La notizia sta passando sottotono ma a mio parere è una di quelle che dovrebbe essere pubblicizzata meglio. Ne parla La Repubblica oggi con un articolo di Cianciullo. Arezzo prima città ad idrogeno. Sì, avete capito bene, idrogeno. Domani il Presidente della Regione Toscana si prenderà un caffé fatto in una moka scaldata con idrogeno al posto del metano di città. Una società di trentenni (largo ai giovani) la Fabbrica del Sole con 1.200 mila euro di finanziamento totale ha progettato un sistema di produzione e distribuzione di idrogeno. L’idrogeno, per ora, viene estratto dal metano ma entro l’anno verrà totalmente ricavato grazie ai pannelli fotovoltaici che cattureranno l’energia solare e spaccheranno la molecola dell’acqua catturando l’idrogeno che verrà convogliato in condotte. L’ossigeno che si ricava insieme all’idrogeno verrà invece utilizzato per usi medici. Fra i primi beneficiari le aziende orafe della zona che già utilizzano l’idrogeno per le proprie lavorazioni. Ma con le opportune diramazioni alla conduttura principale l’arrivo nelle case dell’idrogeno sostituirà il metano in cucina fornendo elettricità, calore e condizionamento estivo. Problemi di sicurezza? nemmeno perchè l’idrogeno a bassa pressione corre in un tubo di circa 10 centimetri posto in profondità. Ad oggi la rete è lunga solo un chilometro ma potendo fornire energia, calore ed anche carburante per le auto è destinata ad allungarsi e proghedire. I cinesi hanno chiesto un progetto per una città grande tipo Genova mentre il Giappone stanno già investendo svariati miliardi di euro su progetti analoghi. In Italia? Solo Pisa con l’idrogeno dall’eolico e la Puglia con l’idrometano si stanno per ora muovendo in questo campo…

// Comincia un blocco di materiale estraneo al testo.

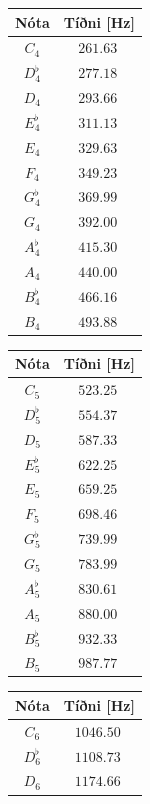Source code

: \begin{table}[H]
\begin{center}
\begin{tabular}{|c|c|}
\hline
\textbf{Nóta} & \textbf{Tíðni [Hz]} \\
\hline
\hline
$C_4$ & $\SI{261.63}{}$ \\
$D^\flat_4$ & $\SI{277.18}{}$ \\
$D_4$ & $\SI{293.66}{}$ \\
$E^\flat_4$ & $\SI{311.13}{}$ \\
$E_4$ & $\SI{329.63}{}$ \\
$F_4$ & $\SI{349.23}{}$ \\
$G^\flat_4$ & $\SI{369.99}{}$ \\
$G_4$ & $\SI{392.00}{}$ \\
$A^\flat_4$ & $\SI{415.30}{}$ \\
$A_4$ & $\SI{440.00}{}$ \\
$B^\flat_4$ & $\SI{466.16}{}$ \\
$B_4$ & $\SI{493.88}{}$ \\
\hline
\end{tabular}
\quad
\begin{tabular}{|c|c|}
\hline
\textbf{Nóta} & \textbf{Tíðni [Hz]} \\
\hline
\hline
$C_5$ & $\SI{523.25}{}$ \\
$D^\flat_5$ & $\SI{554.37}{}$ \\
$D_5$ & $\SI{587.33}{}$ \\
$E^\flat_5$ & $\SI{622.25}{}$ \\
$E_5$ & $\SI{659.25}{}$ \\
$F_5$ & $\SI{698.46}{}$ \\
$G^\flat_5$ & $\SI{739.99}{}$ \\
$G_5$ & $\SI{783.99}{}$ \\
$A^\flat_5$ & $\SI{830.61}{}$ \\
$A_5$ & $\SI{880.00}{}$ \\
$B^\flat_5$ & $\SI{932.33}{}$ \\
$B_5$ & $\SI{987.77}{}$ \\
\hline
\end{tabular}
\quad
\begin{tabular}{|c|c|}
\hline
\textbf{Nóta} & \textbf{Tíðni [Hz]} \\
\hline
\hline
$C_6$ & $\SI{1046.50}{}$ \\
$D^\flat_6$ & $\SI{1108.73}{}$ \\
$D_6$ & $\SI{1174.66}{}$ \\

\end{tabular}
\end{center}
\end{table}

e per noi speleo? a quando i primi caschi ad idrogeno?
May 5th, 2008 at 19:47
Trovo che sia stato un grandissimo colpo … di marketing. Produrre idrogeno e poi bruciarlo “costa” in termini energetici di più che prendere direttamente l’energia dai pannelli fotovoltaici ed usarla per scaldare la macchinetta del caffé elettrica.
Per fortuna (dei produttori) nessuno se ne accorgerà, perché nelle scuole italiane si insegna poca Fisica.